::: Entries supplied :::

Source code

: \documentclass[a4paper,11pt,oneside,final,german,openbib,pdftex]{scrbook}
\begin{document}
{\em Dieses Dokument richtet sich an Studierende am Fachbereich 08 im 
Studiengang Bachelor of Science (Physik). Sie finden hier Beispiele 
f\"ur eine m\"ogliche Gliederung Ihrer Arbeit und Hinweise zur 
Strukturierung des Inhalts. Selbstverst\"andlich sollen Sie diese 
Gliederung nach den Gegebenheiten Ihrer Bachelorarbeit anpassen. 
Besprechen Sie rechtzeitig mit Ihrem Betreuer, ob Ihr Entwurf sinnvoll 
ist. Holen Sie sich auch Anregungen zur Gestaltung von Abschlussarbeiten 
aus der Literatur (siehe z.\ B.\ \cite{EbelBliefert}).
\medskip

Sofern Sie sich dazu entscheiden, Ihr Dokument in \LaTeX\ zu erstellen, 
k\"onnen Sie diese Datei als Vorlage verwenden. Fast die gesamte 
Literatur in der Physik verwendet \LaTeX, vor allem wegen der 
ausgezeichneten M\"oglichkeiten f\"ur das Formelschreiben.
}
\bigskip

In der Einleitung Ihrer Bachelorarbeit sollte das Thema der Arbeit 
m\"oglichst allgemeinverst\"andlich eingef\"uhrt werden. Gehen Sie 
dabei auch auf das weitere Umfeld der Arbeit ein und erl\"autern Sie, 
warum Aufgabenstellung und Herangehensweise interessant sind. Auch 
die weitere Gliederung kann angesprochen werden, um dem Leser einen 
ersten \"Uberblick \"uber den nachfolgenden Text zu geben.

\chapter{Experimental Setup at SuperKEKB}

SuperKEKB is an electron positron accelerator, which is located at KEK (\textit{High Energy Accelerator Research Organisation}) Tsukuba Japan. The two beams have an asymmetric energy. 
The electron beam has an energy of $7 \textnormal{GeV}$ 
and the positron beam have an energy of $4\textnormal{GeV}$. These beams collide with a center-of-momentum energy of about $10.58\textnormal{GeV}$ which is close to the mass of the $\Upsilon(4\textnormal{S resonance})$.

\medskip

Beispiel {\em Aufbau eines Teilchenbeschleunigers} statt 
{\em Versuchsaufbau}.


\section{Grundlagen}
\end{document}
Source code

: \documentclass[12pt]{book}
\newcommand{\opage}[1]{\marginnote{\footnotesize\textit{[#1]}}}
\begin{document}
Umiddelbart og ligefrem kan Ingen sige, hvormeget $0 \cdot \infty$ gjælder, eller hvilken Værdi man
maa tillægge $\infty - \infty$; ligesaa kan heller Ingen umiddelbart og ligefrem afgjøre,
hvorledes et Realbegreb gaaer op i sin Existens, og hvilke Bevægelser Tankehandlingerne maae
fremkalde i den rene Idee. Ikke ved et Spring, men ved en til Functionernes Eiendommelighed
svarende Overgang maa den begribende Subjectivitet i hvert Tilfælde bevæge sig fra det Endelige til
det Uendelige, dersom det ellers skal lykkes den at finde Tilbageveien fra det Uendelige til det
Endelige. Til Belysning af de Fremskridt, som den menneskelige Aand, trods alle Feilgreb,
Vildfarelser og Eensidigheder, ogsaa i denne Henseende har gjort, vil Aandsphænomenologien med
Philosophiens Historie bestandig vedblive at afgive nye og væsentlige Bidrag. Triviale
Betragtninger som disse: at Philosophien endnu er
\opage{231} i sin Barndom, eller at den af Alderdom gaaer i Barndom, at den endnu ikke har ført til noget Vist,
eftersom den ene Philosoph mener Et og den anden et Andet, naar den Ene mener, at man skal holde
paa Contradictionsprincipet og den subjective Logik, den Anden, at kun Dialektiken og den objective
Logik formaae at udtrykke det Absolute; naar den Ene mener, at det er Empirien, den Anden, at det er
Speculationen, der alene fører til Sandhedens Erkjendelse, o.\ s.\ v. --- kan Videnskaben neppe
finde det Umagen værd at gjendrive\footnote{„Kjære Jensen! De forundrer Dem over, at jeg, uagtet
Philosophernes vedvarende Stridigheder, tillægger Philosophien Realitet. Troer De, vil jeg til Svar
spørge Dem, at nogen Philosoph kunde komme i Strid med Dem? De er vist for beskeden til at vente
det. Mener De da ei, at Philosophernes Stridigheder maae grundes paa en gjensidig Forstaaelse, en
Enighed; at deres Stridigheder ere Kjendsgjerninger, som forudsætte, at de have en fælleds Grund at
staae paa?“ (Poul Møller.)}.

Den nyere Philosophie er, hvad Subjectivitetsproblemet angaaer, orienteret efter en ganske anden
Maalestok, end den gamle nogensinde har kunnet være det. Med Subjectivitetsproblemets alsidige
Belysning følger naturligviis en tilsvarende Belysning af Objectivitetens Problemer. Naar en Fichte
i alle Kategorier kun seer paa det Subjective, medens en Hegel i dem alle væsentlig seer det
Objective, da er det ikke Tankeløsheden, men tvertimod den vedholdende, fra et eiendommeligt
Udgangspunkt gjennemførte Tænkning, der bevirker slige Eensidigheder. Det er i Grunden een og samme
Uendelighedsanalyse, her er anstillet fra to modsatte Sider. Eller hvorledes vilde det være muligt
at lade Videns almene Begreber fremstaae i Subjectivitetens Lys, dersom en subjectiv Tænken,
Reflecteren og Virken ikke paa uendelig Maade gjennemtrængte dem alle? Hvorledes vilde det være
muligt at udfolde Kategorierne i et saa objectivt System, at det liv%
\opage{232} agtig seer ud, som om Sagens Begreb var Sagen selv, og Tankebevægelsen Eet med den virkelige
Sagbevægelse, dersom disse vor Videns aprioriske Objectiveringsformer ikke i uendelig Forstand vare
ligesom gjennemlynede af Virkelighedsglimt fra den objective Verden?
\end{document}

:::

= About this task =
In full and word for word, repeat the records.

= Solution for this task =
Source code

: \documentclass[a4paper,11pt,oneside,final,german,openbib,pdftex]{scrbook}
\begin{document}
{\em Dieses Dokument richtet sich an Studierende am Fachbereich 08 im 
Studiengang Bachelor of Science (Physik). Sie finden hier Beispiele 
f\"ur eine m\"ogliche Gliederung Ihrer Arbeit und Hinweise zur 
Strukturierung des Inhalts. Selbstverst\"andlich sollen Sie diese 
Gliederung nach den Gegebenheiten Ihrer Bachelorarbeit anpassen. 
Besprechen Sie rechtzeitig mit Ihrem Betreuer, ob Ihr Entwurf sinnvoll 
ist. Holen Sie sich auch Anregungen zur Gestaltung von Abschlussarbeiten 
aus der Literatur (siehe z.\ B.\ \cite{EbelBliefert}).
\medskip

Sofern Sie sich dazu entscheiden, Ihr Dokument in \LaTeX\ zu erstellen, 
k\"onnen Sie diese Datei als Vorlage verwenden. Fast die gesamte 
Literatur in der Physik verwendet \LaTeX, vor allem wegen der 
ausgezeichneten M\"oglichkeiten f\"ur das Formelschreiben.
}
\bigskip

In der Einleitung Ihrer Bachelorarbeit sollte das Thema der Arbeit 
m\"oglichst allgemeinverst\"andlich eingef\"uhrt werden. Gehen Sie 
dabei auch auf das weitere Umfeld der Arbeit ein und erl\"autern Sie, 
warum Aufgabenstellung und Herangehensweise interessant sind. Auch 
die weitere Gliederung kann angesprochen werden, um dem Leser einen 
ersten \"Uberblick \"uber den nachfolgenden Text zu geben.

\chapter{Experimental Setup at SuperKEKB}

SuperKEKB is an electron positron accelerator, which is located at KEK (\textit{High Energy Accelerator Research Organisation}) Tsukuba Japan. The two beams have an asymmetric energy. 
The electron beam has an energy of $7 \textnormal{GeV}$ 
and the positron beam have an energy of $4\textnormal{GeV}$. These beams collide with a center-of-momentum energy of about $10.58\textnormal{GeV}$ which is close to the mass of the $\Upsilon(4\textnormal{S resonance})$.

\medskip

Beispiel {\em Aufbau eines Teilchenbeschleunigers} statt 
{\em Versuchsaufbau}.


\section{Grundlagen}
\end{document}
Source code

: \documentclass[12pt]{book}
\newcommand{\opage}[1]{\marginnote{\footnotesize\textit{[#1]}}}
\begin{document}
Umiddelbart og ligefrem kan Ingen sige, hvormeget $0 \cdot \infty$ gjælder, eller hvilken Værdi man
maa tillægge $\infty - \infty$; ligesaa kan heller Ingen umiddelbart og ligefrem afgjøre,
hvorledes et Realbegreb gaaer op i sin Existens, og hvilke Bevægelser Tankehandlingerne maae
fremkalde i den rene Idee. Ikke ved et Spring, men ved en til Functionernes Eiendommelighed
svarende Overgang maa den begribende Subjectivitet i hvert Tilfælde bevæge sig fra det Endelige til
det Uendelige, dersom det ellers skal lykkes den at finde Tilbageveien fra det Uendelige til det
Endelige. Til Belysning af de Fremskridt, som den menneskelige Aand, trods alle Feilgreb,
Vildfarelser og Eensidigheder, ogsaa i denne Henseende har gjort, vil Aandsphænomenologien med
Philosophiens Historie bestandig vedblive at afgive nye og væsentlige Bidrag. Triviale
Betragtninger som disse: at Philosophien endnu er
\opage{231} i sin Barndom, eller at den af Alderdom gaaer i Barndom, at den endnu ikke har ført til noget Vist,
eftersom den ene Philosoph mener Et og den anden et Andet, naar den Ene mener, at man skal holde
paa Contradictionsprincipet og den subjective Logik, den Anden, at kun Dialektiken og den objective
Logik formaae at udtrykke det Absolute; naar den Ene mener, at det er Empirien, den Anden, at det er
Speculationen, der alene fører til Sandhedens Erkjendelse, o.\ s.\ v. --- kan Videnskaben neppe
finde det Umagen værd at gjendrive\footnote{„Kjære Jensen! De forundrer Dem over, at jeg, uagtet
Philosophernes vedvarende Stridigheder, tillægger Philosophien Realitet. Troer De, vil jeg til Svar
spørge Dem, at nogen Philosoph kunde komme i Strid med Dem? De er vist for beskeden til at vente
det. Mener De da ei, at Philosophernes Stridigheder maae grundes paa en gjensidig Forstaaelse, en
Enighed; at deres Stridigheder ere Kjendsgjerninger, som forudsætte, at de have en fælleds Grund at
staae paa?“ (Poul Møller.)}.

Den nyere Philosophie er, hvad Subjectivitetsproblemet angaaer, orienteret efter en ganske anden
Maalestok, end den gamle nogensinde har kunnet være det. Med Subjectivitetsproblemets alsidige
Belysning følger naturligviis en tilsvarende Belysning af Objectivitetens Problemer. Naar en Fichte
i alle Kategorier kun seer paa det Subjective, medens en Hegel i dem alle væsentlig seer det
Objective, da er det ikke Tankeløsheden, men tvertimod den vedholdende, fra et eiendommeligt
Udgangspunkt gjennemførte Tænkning, der bevirker slige Eensidigheder. Det er i Grunden een og samme
Uendelighedsanalyse, her er anstillet fra to modsatte Sider. Eller hvorledes vilde det være muligt
at lade Videns almene Begreber fremstaae i Subjectivitetens Lys, dersom en subjectiv Tænken,
Reflecteren og Virken ikke paa uendelig Maade gjennemtrængte dem alle? Hvorledes vilde det være
muligt at udfolde Kategorierne i et saa objectivt System, at det liv%
\opage{232} agtig seer ud, som om Sagens Begreb var Sagen selv, og Tankebevægelsen Eet med den virkelige
Sagbevægelse, dersom disse vor Videns aprioriske Objectiveringsformer ikke i uendelig Forstand vare
ligesom gjennemlynede af Virkelighedsglimt fra den objective Verden?
\end{document}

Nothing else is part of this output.